Eloise Damrosch

On November 6, Portland voters passed ballot measure 26-146 to restore arts and music programs in Portland schools and fund arts access citywide.

Needless to say, we are thrilled with the results—the measure passed with 62% approval! Measure 26-126 creates a new income tax of $35 per income-earning resident (above the federal poverty level), which will generate an estimated $12.5 million every year starting in 2013.

Approximately $6.8 million will pay for 68.5 certified arts education teachers in Portland’s school districts (Centennial, David Douglas, Parkrose, Portland Public, Reynolds, and Riverdale) —that’s one arts specialist for every 500 students. Districts receiving these funds will be required to maintain weekly arts instruction in grades K–5.
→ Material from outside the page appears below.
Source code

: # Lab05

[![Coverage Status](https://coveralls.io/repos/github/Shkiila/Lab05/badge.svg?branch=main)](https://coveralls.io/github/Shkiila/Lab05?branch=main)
In addition, the new tax will generate about $5.7 million per year for our local arts agency:

  • $3.8 million will fund arts organizations that provide arts programming and access for every Portland resident through RACC’s general support grants program
  • $1.6 million will fund project grants to schools and arts organizations that provide arts programming for K-12 students and underserved residents
  • $366,000 is being set aside to coordinate arts education programs across Portland’s six school districts. Our partnership with the Kennedy Center’s Any Given Child program will be our foundation for this work.

In the months ahead, we will be having lots of conversations with local arts organizations to help them build plans that leverage these resources. Our ultimate goal is to improve arts access in the City of Portland and build new audiences.

What can we do together to create even more free and reduced-cost arts experiences and ensure that every Portland resident has the opportunity to connect with arts and culture, regardless of income, geography or physical ability? Some of their initial thinking on this topic thus far is captured in a recent Oregonian article.

This campaign was years in the making, and our victory was made possible thanks to hundreds of volunteers and thousands of passionate arts advocates. We are especially grateful to Portland Mayor Sam Adams who led on this issue from the moment he took office, and to Jessica Jarratt Miller and the staff and board of the Creative Advocacy Network who designed and campaigned for a ballot measure that proved tremendously successful in our community.

At long last, we can finally say, WE DID IT! We look forward to sharing more information in the months ahead as we work to implement these exciting new initiatives.

One Response to “Arts Education Campaign Yields Results in Portland”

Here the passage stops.